[Work item]: Copy every line of the records below where the word "number" occurs.
◇ ◇ ◇ ◇ ◇ ◇ ◇
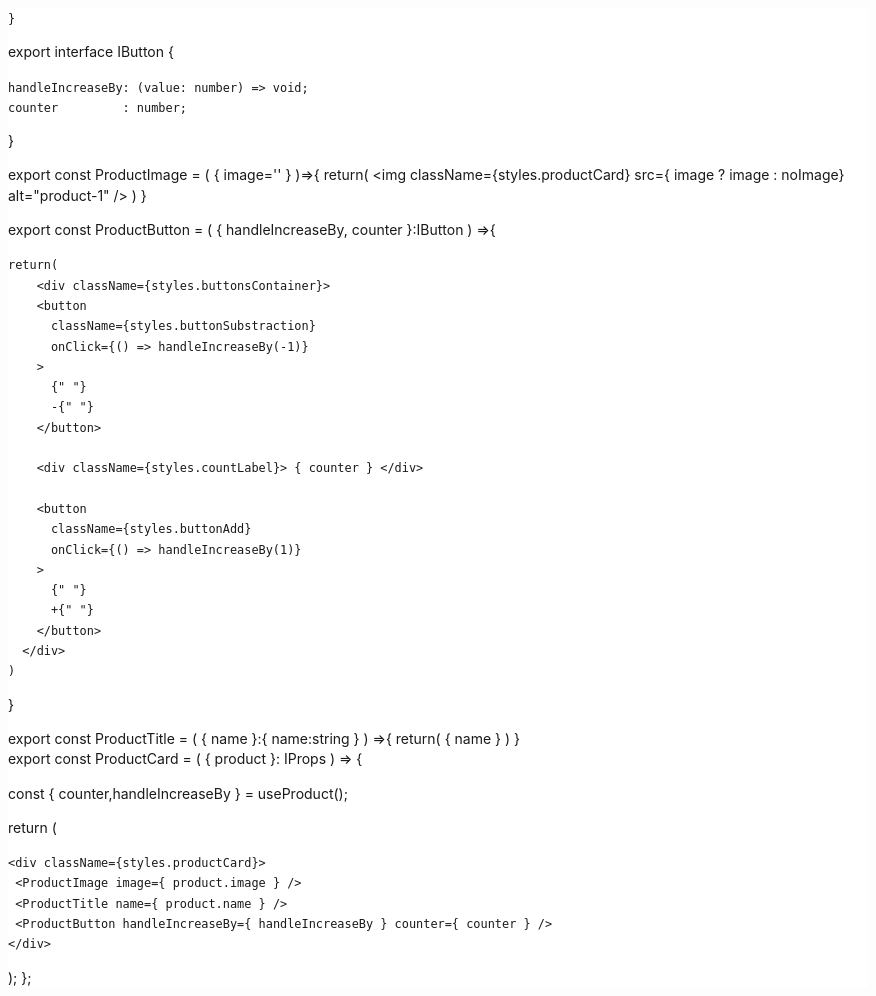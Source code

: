     }

export interface IButton  {

    handleIncreaseBy: (value: number) => void;
    counter         : number;

}    



export const ProductImage = ( { image='' } )=>{
        return(
           <img className={styles.productCard} src={ image ? image : noImage} alt="product-1" /> 
        )
    }

export const ProductButton = ( { handleIncreaseBy, counter }:IButton ) =>{

    return(
        <div className={styles.buttonsContainer}>
        <button
          className={styles.buttonSubstraction}
          onClick={() => handleIncreaseBy(-1)}
        >
          {" "}
          -{" "}
        </button>

        <div className={styles.countLabel}> { counter } </div>

        <button
          className={styles.buttonAdd}
          onClick={() => handleIncreaseBy(1)}
        >
          {" "}
          +{" "}
        </button>
      </div>
    )
   
}


export const ProductTitle = ( { name }:{ name:string }  ) =>{
    return(
        <span className={styles.productDescription}>{ name }</span>
    )
}          
export const ProductCard = ( { product }: IProps ) => {
   

  const { counter,handleIncreaseBy } = useProduct();

  

  return (

    <div className={styles.productCard}>
     <ProductImage image={ product.image } />
     <ProductTitle name={ product.name } />
     <ProductButton handleIncreaseBy={ handleIncreaseBy } counter={ counter } />
    </div>
  );
};

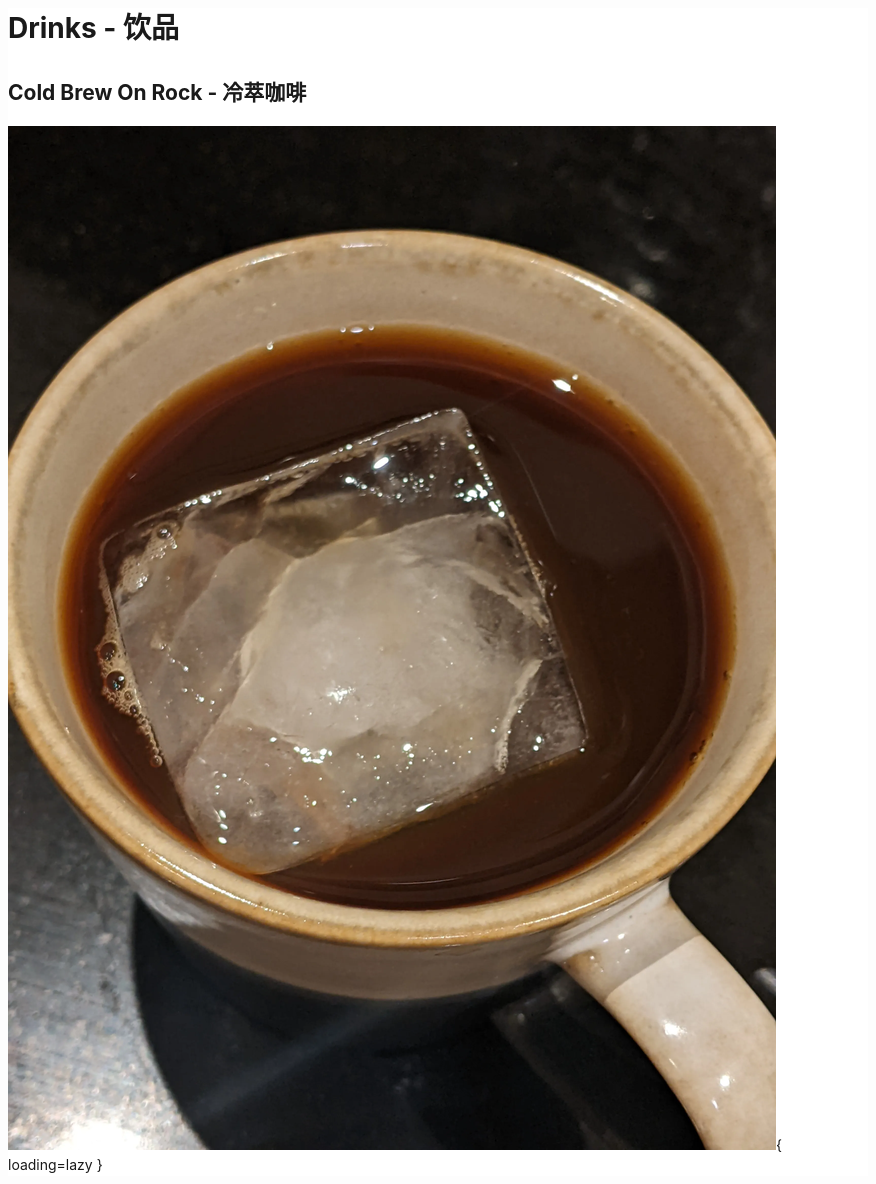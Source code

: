 # Drinks - 饮品

## Cold Brew On Rock - 冷萃咖啡

![Cold Brew On Rock](images/cooking/cold-brew-on-rock.webp){ loading=lazy }
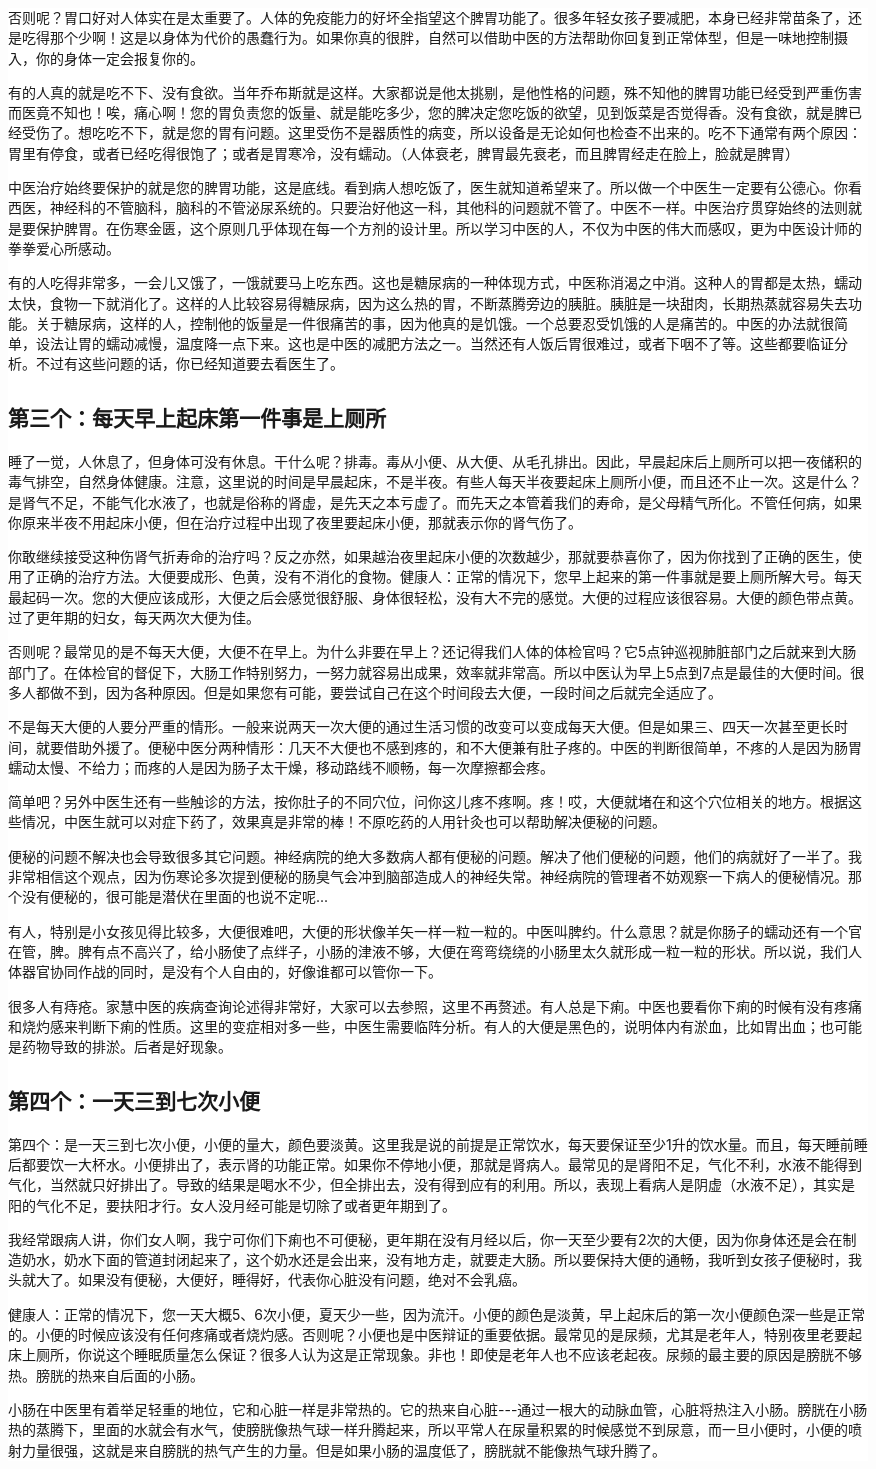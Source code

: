 否则呢？胃口好对人体实在是太重要了。人体的免疫能力的好坏全指望这个脾胃功能了。很多年轻女孩子要减肥，本身已经非常苗条了，还是吃得那个少啊！这是以身体为代价的愚蠢行为。如果你真的很胖，自然可以借助中医的方法帮助你回复到正常体型，但是一味地控制摄入，你的身体一定会报复你的。

有的人真的就是吃不下、没有食欲。当年乔布斯就是这样。大家都说是他太挑剔，是他性格的问题，殊不知他的脾胃功能已经受到严重伤害而医竟不知也！唉，痛心啊！您的胃负责您的饭量、就是能吃多少，您的脾决定您吃饭的欲望，见到饭菜是否觉得香。没有食欲，就是脾已经受伤了。想吃吃不下，就是您的胃有问题。这里受伤不是器质性的病变，所以设备是无论如何也检查不出来的。吃不下通常有两个原因：胃里有停食，或者已经吃得很饱了；或者是胃寒冷，没有蠕动。（人体衰老，脾胃最先衰老，而且脾胃经走在脸上，脸就是脾胃）

中医治疗始终要保护的就是您的脾胃功能，这是底线。看到病人想吃饭了，医生就知道希望来了。所以做一个中医生一定要有公德心。你看西医，神经科的不管脑科，脑科的不管泌尿系统的。只要治好他这一科，其他科的问题就不管了。中医不一样。中医治疗贯穿始终的法则就是要保护脾胃。在伤寒金匮，这个原则几乎体现在每一个方剂的设计里。所以学习中医的人，不仅为中医的伟大而感叹，更为中医设计师的拳拳爱心所感动。

有的人吃得非常多，一会儿又饿了，一饿就要马上吃东西。这也是糖尿病的一种体现方式，中医称消渴之中消。这种人的胃都是太热，蠕动太快，食物一下就消化了。这样的人比较容易得糖尿病，因为这么热的胃，不断蒸腾旁边的胰脏。胰脏是一块甜肉，长期热蒸就容易失去功能。关于糖尿病，这样的人，控制他的饭量是一件很痛苦的事，因为他真的是饥饿。一个总要忍受饥饿的人是痛苦的。中医的办法就很简单，设法让胃的蠕动减慢，温度降一点下来。这也是中医的减肥方法之一。当然还有人饭后胃很难过，或者下咽不了等。这些都要临证分析。不过有这些问题的话，你已经知道要去看医生了。

## **第三个：每天早上起床第一件事是上厕所**

睡了一觉，人休息了，但身体可没有休息。干什么呢？排毒。毒从小便、从大便、从毛孔排出。因此，早晨起床后上厕所可以把一夜储积的毒气排空，自然身体健康。注意，这里说的时间是早晨起床，不是半夜。有些人每天半夜要起床上厕所小便，而且还不止一次。这是什么？是肾气不足，不能气化水液了，也就是俗称的肾虚，是先天之本亏虚了。而先天之本管着我们的寿命，是父母精气所化。不管任何病，如果你原来半夜不用起床小便，但在治疗过程中出现了夜里要起床小便，那就表示你的肾气伤了。

你敢继续接受这种伤肾气折寿命的治疗吗？反之亦然，如果越治夜里起床小便的次数越少，那就要恭喜你了，因为你找到了正确的医生，使用了正确的治疗方法。大便要成形、色黄，没有不消化的食物。健康人：正常的情况下，您早上起来的第一件事就是要上厕所解大号。每天最起码一次。您的大便应该成形，大便之后会感觉很舒服、身体很轻松，没有大不完的感觉。大便的过程应该很容易。大便的颜色带点黄。过了更年期的妇女，每天两次大便为佳。

否则呢？最常见的是不每天大便，大便不在早上。为什么非要在早上？还记得我们人体的体检官吗？它5点钟巡视肺脏部门之后就来到大肠部门了。在体检官的督促下，大肠工作特别努力，一努力就容易出成果，效率就非常高。所以中医认为早上5点到7点是最佳的大便时间。很多人都做不到，因为各种原因。但是如果您有可能，要尝试自己在这个时间段去大便，一段时间之后就完全适应了。

不是每天大便的人要分严重的情形。一般来说两天一次大便的通过生活习惯的改变可以变成每天大便。但是如果三、四天一次甚至更长时间，就要借助外援了。便秘中医分两种情形：几天不大便也不感到疼的，和不大便兼有肚子疼的。中医的判断很简单，不疼的人是因为肠胃蠕动太慢、不给力；而疼的人是因为肠子太干燥，移动路线不顺畅，每一次摩擦都会疼。

简单吧？另外中医生还有一些触诊的方法，按你肚子的不同穴位，问你这儿疼不疼啊。疼！哎，大便就堵在和这个穴位相关的地方。根据这些情况，中医生就可以对症下药了，效果真是非常的棒！不原吃药的人用针灸也可以帮助解决便秘的问题。

便秘的问题不解决也会导致很多其它问题。神经病院的绝大多数病人都有便秘的问题。解决了他们便秘的问题，他们的病就好了一半了。我非常相信这个观点，因为伤寒论多次提到便秘的肠臭气会冲到脑部造成人的神经失常。神经病院的管理者不妨观察一下病人的便秘情况。那个没有便秘的，很可能是潜伏在里面的也说不定呢...

有人，特别是小女孩见得比较多，大便很难吧，大便的形状像羊矢一样一粒一粒的。中医叫脾约。什么意思？就是你肠子的蠕动还有一个官在管，脾。脾有点不高兴了，给小肠使了点绊子，小肠的津液不够，大便在弯弯绕绕的小肠里太久就形成一粒一粒的形状。所以说，我们人体器官协同作战的同时，是没有个人自由的，好像谁都可以管你一下。

很多人有痔疮。家慧中医的疾病查询论述得非常好，大家可以去参照，这里不再赘述。有人总是下痢。中医也要看你下痢的时候有没有疼痛和烧灼感来判断下痢的性质。这里的变症相对多一些，中医生需要临阵分析。有人的大便是黑色的，说明体内有淤血，比如胃出血；也可能是药物导致的排淤。后者是好现象。

## **第四个：一天三到七次小便**

第四个：是一天三到七次小便，小便的量大，颜色要淡黄。这里我是说的前提是正常饮水，每天要保证至少1升的饮水量。而且，每天睡前睡后都要饮一大杯水。小便排出了，表示肾的功能正常。如果你不停地小便，那就是肾病人。最常见的是肾阳不足，气化不利，水液不能得到气化，当然就只好排出了。导致的结果是喝水不少，但全排出去，没有得到应有的利用。所以，表现上看病人是阴虚（水液不足），其实是阳的气化不足，要扶阳才行。女人没月经可能是切除了或者更年期到了。

我经常跟病人讲，你们女人啊，我宁可你们下痢也不可便秘，更年期在没有月经以后，你一天至少要有2次的大便，因为你身体还是会在制造奶水，奶水下面的管道封闭起来了，这个奶水还是会出来，没有地方走，就要走大肠。所以要保持大便的通畅，我听到女孩子便秘时，我头就大了。如果没有便秘，大便好，睡得好，代表你心脏没有问题，绝对不会乳癌。

健康人：正常的情况下，您一天大概5、6次小便，夏天少一些，因为流汗。小便的颜色是淡黄，早上起床后的第一次小便颜色深一些是正常的。小便的时候应该没有任何疼痛或者烧灼感。否则呢？小便也是中医辩证的重要依据。最常见的是尿频，尤其是老年人，特别夜里老要起床上厕所，你说这个睡眠质量怎么保证？很多人认为这是正常现象。非也！即使是老年人也不应该老起夜。尿频的最主要的原因是膀胱不够热。膀胱的热来自后面的小肠。

小肠在中医里有着举足轻重的地位，它和心脏一样是非常热的。它的热来自心脏---通过一根大的动脉血管，心脏将热注入小肠。膀胱在小肠热的蒸腾下，里面的水就会有水气，使膀胱像热气球一样升腾起来，所以平常人在尿量积累的时候感觉不到尿意，而一旦小便时，小便的喷射力量很强，这就是来自膀胱的热气产生的力量。但是如果小肠的温度低了，膀胱就不能像热气球升腾了。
◇ ◇ ◇ ◇ ◇ ◇ ◇
[Result below]:
    handleIncreaseBy: (value: number) => void;
    counter         : number;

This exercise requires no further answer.